Task description –
Print back each record unchanged, without pictures.

↓

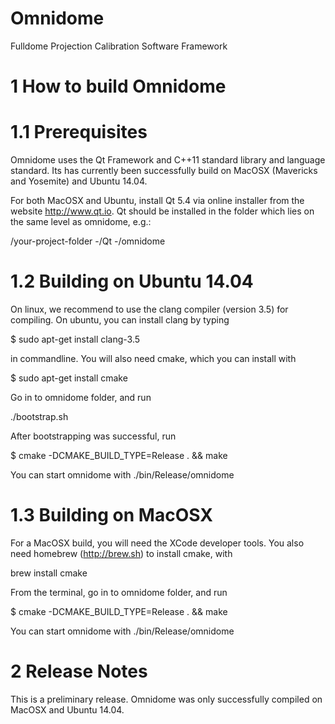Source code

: Omnidome
========

Fulldome Projection Calibration Software Framework


1 How to build Omnidome
=======================

1.1 Prerequisites
=================

Omnidome uses the Qt Framework and C++11 standard library and language standard.
Its has currently been successfully build on MacOSX (Mavericks and Yosemite) and Ubuntu 14.04.

For both MacOSX and Ubuntu, install Qt 5.4 via online installer from the website http://www.qt.io.
Qt should be installed in the folder which lies on the same level as omnidome, e.g.:

/your-project-folder
 -/Qt
 -/omnidome

1.2 Building on Ubuntu 14.04
============================

On linux, we recommend to use the clang compiler (version 3.5) for compiling.
On ubuntu, you can install clang by typing 

$ sudo apt-get install clang-3.5 

in commandline. 
You will also need cmake, which you can install with

$ sudo apt-get install cmake

Go in to omnidome folder, and run 

./bootstrap.sh

After bootstrapping was successful, run 

$ cmake -DCMAKE_BUILD_TYPE=Release .  && make

You can start omnidome with
./bin/Release/omnidome


1.3 Building on MacOSX
======================

For a MacOSX build, you will need the XCode developer tools.
You also need homebrew (http://brew.sh) to install cmake, with

brew install cmake

From the terminal, go in to omnidome folder, and run 

$ cmake -DCMAKE_BUILD_TYPE=Release .  && make

You can start omnidome with
./bin/Release/omnidome



2 Release Notes
===============

This is a preliminary release.
Omnidome was only successfully compiled on MacOSX and Ubuntu 14.04.

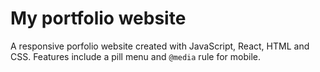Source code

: # My portfolio website

A responsive porfolio website created with JavaScript, React, HTML and CSS. Features include a pill menu and `@media` rule for mobile.
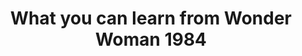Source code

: ---
layout:       post
title:        "What you can learn from Wonder Woman 1984"
url:          "/posts/wonderwoman.html"
canonical_url: "/posts/wonderwoman.html"
redirect_to: /posts/wonderwoman.html
---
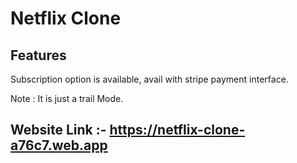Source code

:  # Netflix Clone

 ## Features

 Subscription option is available, avail with stripe payment interface.

 Note : It is just a trail Mode.





 ## Website Link :- https://netflix-clone-a76c7.web.app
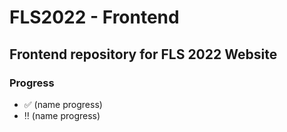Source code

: # FLS2022 - Frontend
<h2 > Frontend repository for FLS 2022 Website</h2>

### Progress
- :white_check_mark: (name progress)
- :bangbang: (name progress)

↑

Task solution –
Source code

: Omnidome
========

Fulldome Projection Calibration Software Framework


1 How to build Omnidome
=======================

1.1 Prerequisites
=================

Omnidome uses the Qt Framework and C++11 standard library and language standard.
Its has currently been successfully build on MacOSX (Mavericks and Yosemite) and Ubuntu 14.04.

For both MacOSX and Ubuntu, install Qt 5.4 via online installer from the website http://www.qt.io.
Qt should be installed in the folder which lies on the same level as omnidome, e.g.:

/your-project-folder
 -/Qt
 -/omnidome

1.2 Building on Ubuntu 14.04
============================

On linux, we recommend to use the clang compiler (version 3.5) for compiling.
On ubuntu, you can install clang by typing 

$ sudo apt-get install clang-3.5 

in commandline. 
You will also need cmake, which you can install with

$ sudo apt-get install cmake

Go in to omnidome folder, and run 

./bootstrap.sh

After bootstrapping was successful, run 

$ cmake -DCMAKE_BUILD_TYPE=Release .  && make

You can start omnidome with
./bin/Release/omnidome


1.3 Building on MacOSX
======================

For a MacOSX build, you will need the XCode developer tools.
You also need homebrew (http://brew.sh) to install cmake, with

brew install cmake

From the terminal, go in to omnidome folder, and run 

$ cmake -DCMAKE_BUILD_TYPE=Release .  && make

You can start omnidome with
./bin/Release/omnidome



2 Release Notes
===============

This is a preliminary release.
Omnidome was only successfully compiled on MacOSX and Ubuntu 14.04.

Source code

: # My portfolio website

A responsive porfolio website created with JavaScript, React, HTML and CSS. Features include a pill menu and `@media` rule for mobile.
Source code

: ---
layout:       post
title:        "What you can learn from Wonder Woman 1984"
url:          "/posts/wonderwoman.html"
canonical_url: "/posts/wonderwoman.html"
redirect_to: /posts/wonderwoman.html
---
Source code

:  # Netflix Clone

 ## Features

 Subscription option is available, avail with stripe payment interface.

 Note : It is just a trail Mode.





 ## Website Link :- https://netflix-clone-a76c7.web.app
Source code

: # FLS2022 - Frontend
<h2 > Frontend repository for FLS 2022 Website</h2>

### Progress
- :white_check_mark: (name progress)
- :bangbang: (name progress)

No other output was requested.